■ PROBLEM TO WORK ON
For the material below, state how many lines have the word "indexing" in them, with no other words.

■ THE DATA
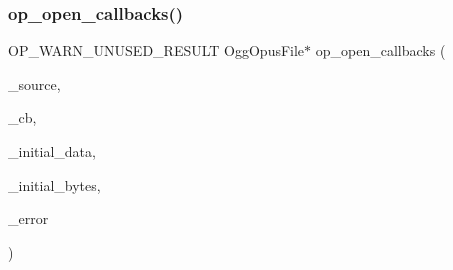 \subsubsection{\texorpdfstring{op\+\_\+open\+\_\+callbacks()}{op\_open\_callbacks()}}
{\footnotesize\ttfamily O\+P\+\_\+\+W\+A\+R\+N\+\_\+\+U\+N\+U\+S\+E\+D\+\_\+\+R\+E\+S\+U\+LT Ogg\+Opus\+File$\ast$ op\+\_\+open\+\_\+callbacks (\begin{DoxyParamCaption}\item[{\hyperlink{png_8h_ac9c84fa68bbad002983e35ce3663c686}{void} $\ast$}]{\+\_\+source,  }\item[{\hyperlink{zconf_8h_a2c212835823e3c54a8ab6d95c652660e}{const} \hyperlink{struct_opus_file_callbacks}{Opus\+File\+Callbacks} $\ast$}]{\+\_\+cb,  }\item[{\hyperlink{zconf_8h_a2c212835823e3c54a8ab6d95c652660e}{const} unsigned char $\ast$}]{\+\_\+initial\+\_\+data,  }\item[{size\+\_\+t}]{\+\_\+initial\+\_\+bytes,  }\item[{int $\ast$}]{\+\_\+error }\end{DoxyParamCaption})}

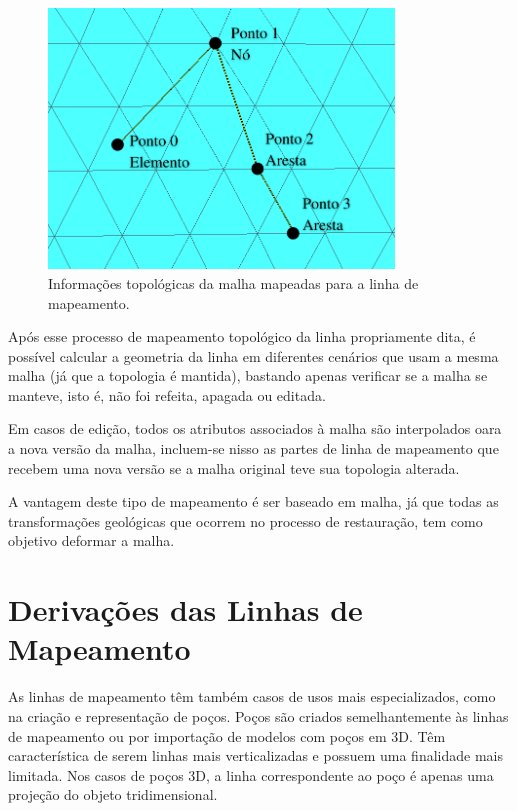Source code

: \begin{figure} [hbt!]
  \begin{center}
    \includegraphics[width=260pt]{images/fig-lm-topo}
    \caption{Informações topológicas da malha mapeadas para a linha de mapeamento.}\label{fig-lm-topo}
  \end{center}
\end{figure}



Após esse processo de mapeamento topológico da linha propriamente dita, é possível calcular a geometria da linha em diferentes cenários que usam a mesma malha (já que a topologia é mantida), bastando apenas verificar se a malha se manteve, isto é, não foi refeita, apagada ou editada.

Em casos de edição, todos os atributos associados à malha são interpolados oara a nova versão da malha, incluem-se nisso as partes de linha de mapeamento que recebem uma nova versão se a malha original teve sua topologia alterada.

A vantagem deste tipo de mapeamento é ser baseado em malha, já que todas as transformações geológicas que ocorrem no processo de restauração, tem como objetivo deformar a malha.

\section{Derivações das Linhas de Mapeamento}

As linhas de mapeamento têm também casos de usos mais especializados, como na criação e representação de poços. Poços são criados semelhantemente às linhas de mapeamento ou por importação de modelos com poços em 3D. Têm característica de serem linhas mais verticalizadas e possuem uma finalidade mais limitada. Nos casos de poços 3D, a linha correspondente ao poço é apenas uma projeção do objeto tridimensional.


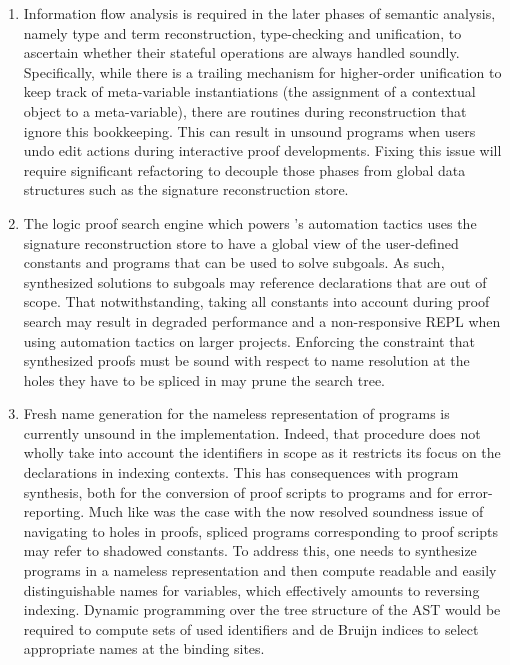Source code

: \begin{enumerate}
\item
Information flow analysis is required in the later phases of semantic analysis, namely type and term reconstruction, type-checking and unification, to ascertain whether their stateful operations are always handled soundly.
Specifically, while there is a trailing mechanism for higher-order unification to keep track of meta-variable instantiations (the assignment of a contextual object to a meta-variable), there are routines during \LF reconstruction that ignore this bookkeeping.
This can result in unsound programs when users undo edit actions during interactive proof developments.
Fixing this issue will require significant refactoring to decouple those phases from global data structures such as the signature reconstruction store.
\item
The logic proof search engine which powers \Harpoon's automation tactics uses the signature reconstruction store to have a global view of the user-defined constants and programs that can be used to solve subgoals.
As such, synthesized solutions to subgoals may reference declarations that are out of scope.
That notwithstanding, taking all constants into account during proof search may result in degraded performance and a non-responsive \ac{REPL} when using automation tactics on larger projects.
Enforcing the constraint that synthesized proofs must be sound with respect to name resolution at the holes they have to be spliced in may prune the search tree.
\item
Fresh name generation for the nameless representation of \Beluga programs is currently unsound in the implementation.
Indeed, that procedure does not wholly take into account the identifiers in scope as it restricts its focus on the declarations in indexing contexts.
This has consequences with program synthesis, both for the conversion of \Harpoon proof scripts to \Beluga programs and for error-reporting.
Much like was the case with the now resolved soundness issue of navigating to holes in \Harpoon proofs, spliced \Beluga programs corresponding to \Harpoon proof scripts may refer to shadowed constants.
To address this, one needs to synthesize programs in a nameless representation and then compute readable and easily distinguishable names for variables, which effectively amounts to reversing indexing.
Dynamic programming over the tree structure of the \ac{AST} would be required to compute sets of used identifiers and de Bruijn indices to select appropriate names at the binding sites.
\end{enumerate}

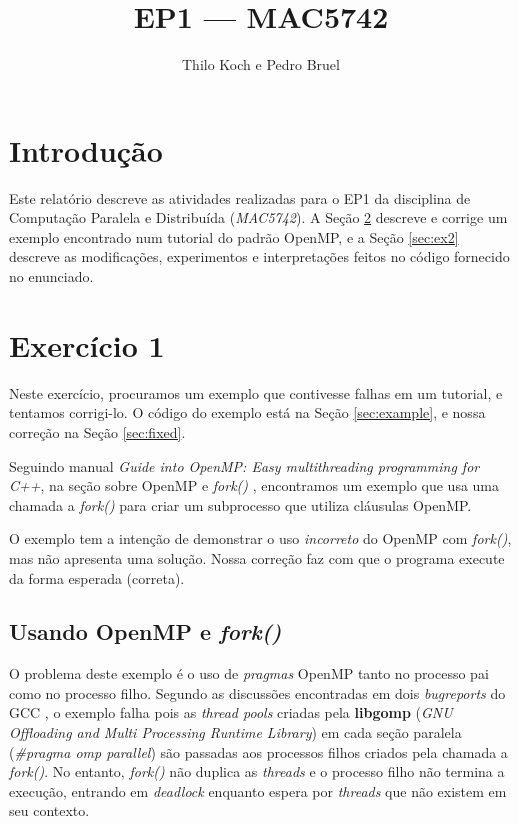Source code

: \documentclass[a4paper, 12pt]{article}
\begin{document}
\hypersetup{backref,pdfpagemode=FullScreen,colorlinks=true}

\title{EP1 --- MAC5742}
\author{Thilo Koch e Pedro Bruel}
\date{}
\maketitle

\section{Introdução} \label{sec:intro}

Este relatório descreve as atividades realizadas
para o EP1 da disciplina de Computação Paralela e
Distribuída (\textit{MAC5742}). A Seção \ref{sec:ex1}
descreve e corrige um exemplo encontrado num tutorial do padrão
OpenMP, e a Seção \ref{sec:ex2} descreve as modificações,
experimentos e interpretações feitos no código fornecido no enunciado.

\section{Exercício 1} \label{sec:ex1}

Neste exercício, procuramos um exemplo que contivesse falhas em um
tutorial, e tentamos corrigi-lo. O código do exemplo está na Seção
\ref{sec:example}, e nossa correção na Seção \ref{sec:fixed}.

Seguindo manual \textit{Guide into OpenMP: Easy multithreading
programming for C++}, na seção sobre OpenMP e \textit{fork()}
\footnotemark[1],
encontramos um exemplo que usa uma chamada a \textit{fork()} para criar um
subprocesso que utiliza cláusulas OpenMP.

O exemplo tem a intenção de demonstrar o uso \textit{incorreto} do OpenMP
com \textit{fork()}, mas não apresenta uma solução.
Nossa correção faz com que o programa execute da forma esperada (correta).

\subsection{Usando OpenMP e \textit{fork()}}

O problema deste exemplo é o uso de \textit{pragmas} OpenMP tanto
no processo pai como no processo filho. Segundo as discussões
encontradas em dois \textit{bugreports} do GCC
\footnotemark[2]\footnotemark[3],
o exemplo falha pois as \textit{thread pools} criadas pela \textbf{libgomp}
(\textit{GNU Offloading and Multi Processing Runtime Library})
\footnotemark[4] em cada
seção paralela (\textit{\#pragma omp parallel}) são passadas aos processos
filhos criados pela chamada a \textit{fork()}. No entanto, \textit{fork()}
não duplica as \textit{threads} e o processo filho não termina a execução,
entrando em \textit{deadlock} enquanto espera por \textit{threads} que não
existem em seu contexto.
\end{document}
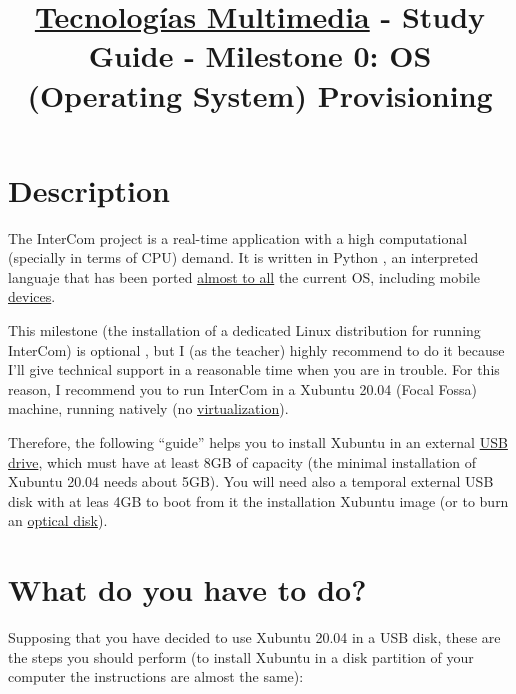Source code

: \title{\href{https://www.ual.es/estudios/grados/presentacion/plandeestudios/asignatura/4015/40154321?idioma=zh_CN}{Tecnologías Multimedia} - Study Guide - Milestone 0: OS (Operating System) Provisioning}

\maketitle

\section{Description}

The InterCom project \cite{intercom} is a real-time application with
a high computational (specially in terms of CPU) demand. It is written
in Python \cite{Python}, an interpreted languaje that has been
ported \href{https://www.python.org/download/other/}{almost to all}
the current OS, including
mobile \href{https://kivy.org/#home}{devices}.

This milestone (the installation of a dedicated Linux distribution for
running InterCom) is optional , but I (as the teacher) highly
recommend to do it because I'll give technical support in a reasonable
time when you are in trouble. For this reason, I recommend you to run
InterCom in a Xubuntu 20.04 (Focal Fossa) \cite{xubuntu} machine,
running natively
(no \href{https://en.wikipedia.org/wiki/Virtualization}{virtualization}).

Therefore, the following ``guide'' helps you to install Xubuntu in an
external \href{https://en.wikipedia.org/wiki/USB_flash_drive}{USB
drive}, which must have at least 8GB of capacity (the minimal
installation of Xubuntu 20.04 needs about 5GB). You will need also a
temporal external USB disk with at leas 4GB to boot from it the
installation Xubuntu image (or to burn
an \href{https://en.wikipedia.org/wiki/Optical_disc}{optical disk}).

\section{What do you have to do?}

Supposing that you have decided to use Xubuntu 20.04 in a USB disk,
these are the steps you should perform (to install Xubuntu in a disk
partition of your computer the instructions are almost the same):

■ SOLUTION TO THE PROBLEM
2